* _RAW DATA_
================
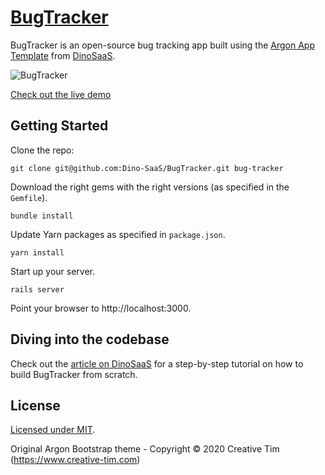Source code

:# [BugTracker](https://www.dinosaas.com/articles/bugtracker-an-open-source-bug-tracking-app)

BugTracker is an open-source bug tracking app built using the [Argon App Template](https://github.com/Dino-SaaS/Argon) from [DinoSaaS](https://www.dinosaas.com).

![BugTracker](https://res.cloudinary.com/do0vbqz18/image/upload/v1602856364/DinoSaas/bug_tracker_hero.png)

[Check out the live demo](https://bugtracker.dinosaas.com/)

## Getting Started
Clone the repo:

`git clone git@github.com:Dino-SaaS/BugTracker.git bug-tracker`

Download the right gems with the right versions (as specified in the `Gemfile`).

`bundle install`

Update Yarn packages as specified in `package.json`.

`yarn install`

Start up your server.

`rails server`

Point your browser to http://localhost:3000.

## Diving into the codebase
Check out the [article on DinoSaaS](https://www.dinosaas.com/articles/bugtracker-an-open-source-bug-tracking-app) for a step-by-step tutorial on how to build BugTracker from scratch.

## License
[Licensed under MIT](https://github.com/Dino-SaaS/BugTracker/blob/master/LICENSE.md).

Original Argon Bootstrap theme - Copyright © 2020 Creative Tim (https://www.creative-tim.com)

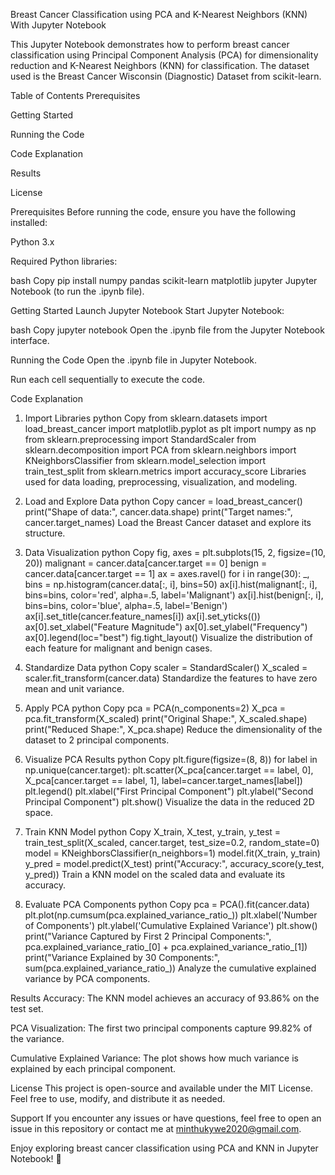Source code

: Breast Cancer Classification using PCA and K-Nearest Neighbors (KNN)
With Jupyter Notebook

This Jupyter Notebook demonstrates how to perform breast cancer classification using Principal Component Analysis (PCA) for dimensionality reduction and K-Nearest Neighbors (KNN) for classification. The dataset used is the Breast Cancer Wisconsin (Diagnostic) Dataset from scikit-learn.

Table of Contents
Prerequisites

Getting Started

Running the Code

Code Explanation

Results

License

Prerequisites
Before running the code, ensure you have the following installed:

Python 3.x

Required Python libraries:

bash
Copy
pip install numpy pandas scikit-learn matplotlib jupyter
Jupyter Notebook (to run the .ipynb file).

Getting Started
Launch Jupyter Notebook
Start Jupyter Notebook:

bash
Copy
jupyter notebook
Open the .ipynb file from the Jupyter Notebook interface.

Running the Code
Open the .ipynb file in Jupyter Notebook.

Run each cell sequentially to execute the code.

Code Explanation
1. Import Libraries
python
Copy
from sklearn.datasets import load_breast_cancer
import matplotlib.pyplot as plt
import numpy as np
from sklearn.preprocessing import StandardScaler
from sklearn.decomposition import PCA
from sklearn.neighbors import KNeighborsClassifier
from sklearn.model_selection import train_test_split
from sklearn.metrics import accuracy_score
Libraries used for data loading, preprocessing, visualization, and modeling.

2. Load and Explore Data
python
Copy
cancer = load_breast_cancer()
print("Shape of data:", cancer.data.shape)
print("Target names:", cancer.target_names)
Load the Breast Cancer dataset and explore its structure.

3. Data Visualization
python
Copy
fig, axes = plt.subplots(15, 2, figsize=(10, 20))
malignant = cancer.data[cancer.target == 0]
benign = cancer.data[cancer.target == 1]
ax = axes.ravel()
for i in range(30):
    _, bins = np.histogram(cancer.data[:, i], bins=50)
    ax[i].hist(malignant[:, i], bins=bins, color='red', alpha=.5, label='Malignant')
    ax[i].hist(benign[:, i], bins=bins, color='blue', alpha=.5, label='Benign')
    ax[i].set_title(cancer.feature_names[i])
    ax[i].set_yticks(())
ax[0].set_xlabel("Feature Magnitude")
ax[0].set_ylabel("Frequency")
ax[0].legend(loc="best")
fig.tight_layout()
Visualize the distribution of each feature for malignant and benign cases.

4. Standardize Data
python
Copy
scaler = StandardScaler()
X_scaled = scaler.fit_transform(cancer.data)
Standardize the features to have zero mean and unit variance.

5. Apply PCA
python
Copy
pca = PCA(n_components=2)
X_pca = pca.fit_transform(X_scaled)
print("Original Shape:", X_scaled.shape)
print("Reduced Shape:", X_pca.shape)
Reduce the dimensionality of the dataset to 2 principal components.

6. Visualize PCA Results
python
Copy
plt.figure(figsize=(8, 8))
for label in np.unique(cancer.target):
    plt.scatter(X_pca[cancer.target == label, 0], X_pca[cancer.target == label, 1], label=cancer.target_names[label])
plt.legend()
plt.xlabel("First Principal Component")
plt.ylabel("Second Principal Component")
plt.show()
Visualize the data in the reduced 2D space.

7. Train KNN Model
python
Copy
X_train, X_test, y_train, y_test = train_test_split(X_scaled, cancer.target, test_size=0.2, random_state=0)
model = KNeighborsClassifier(n_neighbors=1)
model.fit(X_train, y_train)
y_pred = model.predict(X_test)
print("Accuracy:", accuracy_score(y_test, y_pred))
Train a KNN model on the scaled data and evaluate its accuracy.

8. Evaluate PCA Components
python
Copy
pca = PCA().fit(cancer.data)
plt.plot(np.cumsum(pca.explained_variance_ratio_))
plt.xlabel('Number of Components')
plt.ylabel('Cumulative Explained Variance')
plt.show()
print("Variance Captured by First 2 Principal Components:", pca.explained_variance_ratio_[0] + pca.explained_variance_ratio_[1])
print("Variance Explained by 30 Components:", sum(pca.explained_variance_ratio_))
Analyze the cumulative explained variance by PCA components.

Results
Accuracy: The KNN model achieves an accuracy of 93.86% on the test set.

PCA Visualization: The first two principal components capture 99.82% of the variance.

Cumulative Explained Variance: The plot shows how much variance is explained by each principal component.

License
This project is open-source and available under the MIT License. Feel free to use, modify, and distribute it as needed.

Support
If you encounter any issues or have questions, feel free to open an issue in this repository or contact me at minthukywe2020@gmail.com.

Enjoy exploring breast cancer classification using PCA and KNN in Jupyter Notebook! 🚀
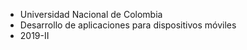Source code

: - Universidad Nacional de Colombia 
- Desarrollo de aplicaciones para dispositivos móviles
- 2019-II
================
* _ACTIVITY_
Repeat the material above in full and unchanged, minus its images.

* _SOLUTION TO THIS EXERCISE_
Source code

:# [BugTracker](https://www.dinosaas.com/articles/bugtracker-an-open-source-bug-tracking-app)

BugTracker is an open-source bug tracking app built using the [Argon App Template](https://github.com/Dino-SaaS/Argon) from [DinoSaaS](https://www.dinosaas.com).

![BugTracker](https://res.cloudinary.com/do0vbqz18/image/upload/v1602856364/DinoSaas/bug_tracker_hero.png)

[Check out the live demo](https://bugtracker.dinosaas.com/)

## Getting Started
Clone the repo:

`git clone git@github.com:Dino-SaaS/BugTracker.git bug-tracker`

Download the right gems with the right versions (as specified in the `Gemfile`).

`bundle install`

Update Yarn packages as specified in `package.json`.

`yarn install`

Start up your server.

`rails server`

Point your browser to http://localhost:3000.

## Diving into the codebase
Check out the [article on DinoSaaS](https://www.dinosaas.com/articles/bugtracker-an-open-source-bug-tracking-app) for a step-by-step tutorial on how to build BugTracker from scratch.

## License
[Licensed under MIT](https://github.com/Dino-SaaS/BugTracker/blob/master/LICENSE.md).

Original Argon Bootstrap theme - Copyright © 2020 Creative Tim (https://www.creative-tim.com)

Source code

: Breast Cancer Classification using PCA and K-Nearest Neighbors (KNN)
With Jupyter Notebook

This Jupyter Notebook demonstrates how to perform breast cancer classification using Principal Component Analysis (PCA) for dimensionality reduction and K-Nearest Neighbors (KNN) for classification. The dataset used is the Breast Cancer Wisconsin (Diagnostic) Dataset from scikit-learn.

Table of Contents
Prerequisites

Getting Started

Running the Code

Code Explanation

Results

License

Prerequisites
Before running the code, ensure you have the following installed:

Python 3.x

Required Python libraries:

bash
Copy
pip install numpy pandas scikit-learn matplotlib jupyter
Jupyter Notebook (to run the .ipynb file).

Getting Started
Launch Jupyter Notebook
Start Jupyter Notebook:

bash
Copy
jupyter notebook
Open the .ipynb file from the Jupyter Notebook interface.

Running the Code
Open the .ipynb file in Jupyter Notebook.

Run each cell sequentially to execute the code.

Code Explanation
1. Import Libraries
python
Copy
from sklearn.datasets import load_breast_cancer
import matplotlib.pyplot as plt
import numpy as np
from sklearn.preprocessing import StandardScaler
from sklearn.decomposition import PCA
from sklearn.neighbors import KNeighborsClassifier
from sklearn.model_selection import train_test_split
from sklearn.metrics import accuracy_score
Libraries used for data loading, preprocessing, visualization, and modeling.

2. Load and Explore Data
python
Copy
cancer = load_breast_cancer()
print("Shape of data:", cancer.data.shape)
print("Target names:", cancer.target_names)
Load the Breast Cancer dataset and explore its structure.

3. Data Visualization
python
Copy
fig, axes = plt.subplots(15, 2, figsize=(10, 20))
malignant = cancer.data[cancer.target == 0]
benign = cancer.data[cancer.target == 1]
ax = axes.ravel()
for i in range(30):
    _, bins = np.histogram(cancer.data[:, i], bins=50)
    ax[i].hist(malignant[:, i], bins=bins, color='red', alpha=.5, label='Malignant')
    ax[i].hist(benign[:, i], bins=bins, color='blue', alpha=.5, label='Benign')
    ax[i].set_title(cancer.feature_names[i])
    ax[i].set_yticks(())
ax[0].set_xlabel("Feature Magnitude")
ax[0].set_ylabel("Frequency")
ax[0].legend(loc="best")
fig.tight_layout()
Visualize the distribution of each feature for malignant and benign cases.

4. Standardize Data
python
Copy
scaler = StandardScaler()
X_scaled = scaler.fit_transform(cancer.data)
Standardize the features to have zero mean and unit variance.

5. Apply PCA
python
Copy
pca = PCA(n_components=2)
X_pca = pca.fit_transform(X_scaled)
print("Original Shape:", X_scaled.shape)
print("Reduced Shape:", X_pca.shape)
Reduce the dimensionality of the dataset to 2 principal components.

6. Visualize PCA Results
python
Copy
plt.figure(figsize=(8, 8))
for label in np.unique(cancer.target):
    plt.scatter(X_pca[cancer.target == label, 0], X_pca[cancer.target == label, 1], label=cancer.target_names[label])
plt.legend()
plt.xlabel("First Principal Component")
plt.ylabel("Second Principal Component")
plt.show()
Visualize the data in the reduced 2D space.

7. Train KNN Model
python
Copy
X_train, X_test, y_train, y_test = train_test_split(X_scaled, cancer.target, test_size=0.2, random_state=0)
model = KNeighborsClassifier(n_neighbors=1)
model.fit(X_train, y_train)
y_pred = model.predict(X_test)
print("Accuracy:", accuracy_score(y_test, y_pred))
Train a KNN model on the scaled data and evaluate its accuracy.

8. Evaluate PCA Components
python
Copy
pca = PCA().fit(cancer.data)
plt.plot(np.cumsum(pca.explained_variance_ratio_))
plt.xlabel('Number of Components')
plt.ylabel('Cumulative Explained Variance')
plt.show()
print("Variance Captured by First 2 Principal Components:", pca.explained_variance_ratio_[0] + pca.explained_variance_ratio_[1])
print("Variance Explained by 30 Components:", sum(pca.explained_variance_ratio_))
Analyze the cumulative explained variance by PCA components.

Results
Accuracy: The KNN model achieves an accuracy of 93.86% on the test set.

PCA Visualization: The first two principal components capture 99.82% of the variance.

Cumulative Explained Variance: The plot shows how much variance is explained by each principal component.

License
This project is open-source and available under the MIT License. Feel free to use, modify, and distribute it as needed.

Support
If you encounter any issues or have questions, feel free to open an issue in this repository or contact me at minthukywe2020@gmail.com.

Enjoy exploring breast cancer classification using PCA and KNN in Jupyter Notebook! 🚀
Source code

: - Universidad Nacional de Colombia 
- Desarrollo de aplicaciones para dispositivos móviles
- 2019-II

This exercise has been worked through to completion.